TASK GOAL>
Could you print all the entries below exactly as they appear, omitting the pictures?

MATERIAL PROVIDED>
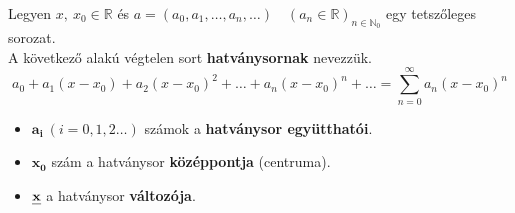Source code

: \documentclass[tikz,12pt,margin=0px]{article}
\makeatletter
\renewcommand\paragraph{%
	\@startsection{paragraph}{4}{0mm}%
	{-\baselineskip}%
	{.5\baselineskip}%
	{\normalfont\normalsize\bfseries}}
\makeatother
\begin{document}
	






    \noindent Legyen $x,\ x_{0} \in \mathbb{R}$ és $a =(a_{0}, a_{1},\ldots, a_{n}, \ldots)\quad (a_{n} \in \mathbb{R})_{n \in \mathbb{N}_{0}}$ egy tetszőleges sorozat. \\
    A következő alakú végtelen sort \textbf{hatványsornak} nevezzük.
    \[
        a_{0} + a_{1}(x-x_{0}) + a_{2}(x-x_{0})^{2}+ \ldots + a_{n}(x-x_{0})^{n} + \ldots = \sum\limits_{n=0}^{\infty}a_{n}(x-x_{0})^{n}
    \]

    \begin{itemize}
        \item $\boldsymbol{a_{i}}\ (i = 0,1,2\ldots)$ számok a \textbf{hatványsor együtthatói}.
        \item $\boldsymbol{x_{0}}$ szám a hatványsor \textbf{középpontja} (centruma).
        \item $\textbf{\emph{x}}$ a hatványsor \textbf{változója}.
    \end{itemize}
\end{document}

SOLVED PROBLEM>
Source code

: \documentclass[tikz,12pt,margin=0px]{article}
\makeatletter
\renewcommand\paragraph{%
	\@startsection{paragraph}{4}{0mm}%
	{-\baselineskip}%
	{.5\baselineskip}%
	{\normalfont\normalsize\bfseries}}
\makeatother
\begin{document}
	






    \noindent Legyen $x,\ x_{0} \in \mathbb{R}$ és $a =(a_{0}, a_{1},\ldots, a_{n}, \ldots)\quad (a_{n} \in \mathbb{R})_{n \in \mathbb{N}_{0}}$ egy tetszőleges sorozat. \\
    A következő alakú végtelen sort \textbf{hatványsornak} nevezzük.
    \[
        a_{0} + a_{1}(x-x_{0}) + a_{2}(x-x_{0})^{2}+ \ldots + a_{n}(x-x_{0})^{n} + \ldots = \sum\limits_{n=0}^{\infty}a_{n}(x-x_{0})^{n}
    \]

    \begin{itemize}
        \item $\boldsymbol{a_{i}}\ (i = 0,1,2\ldots)$ számok a \textbf{hatványsor együtthatói}.
        \item $\boldsymbol{x_{0}}$ szám a hatványsor \textbf{középpontja} (centruma).
        \item $\textbf{\emph{x}}$ a hatványsor \textbf{változója}.
    \end{itemize}
\end{document}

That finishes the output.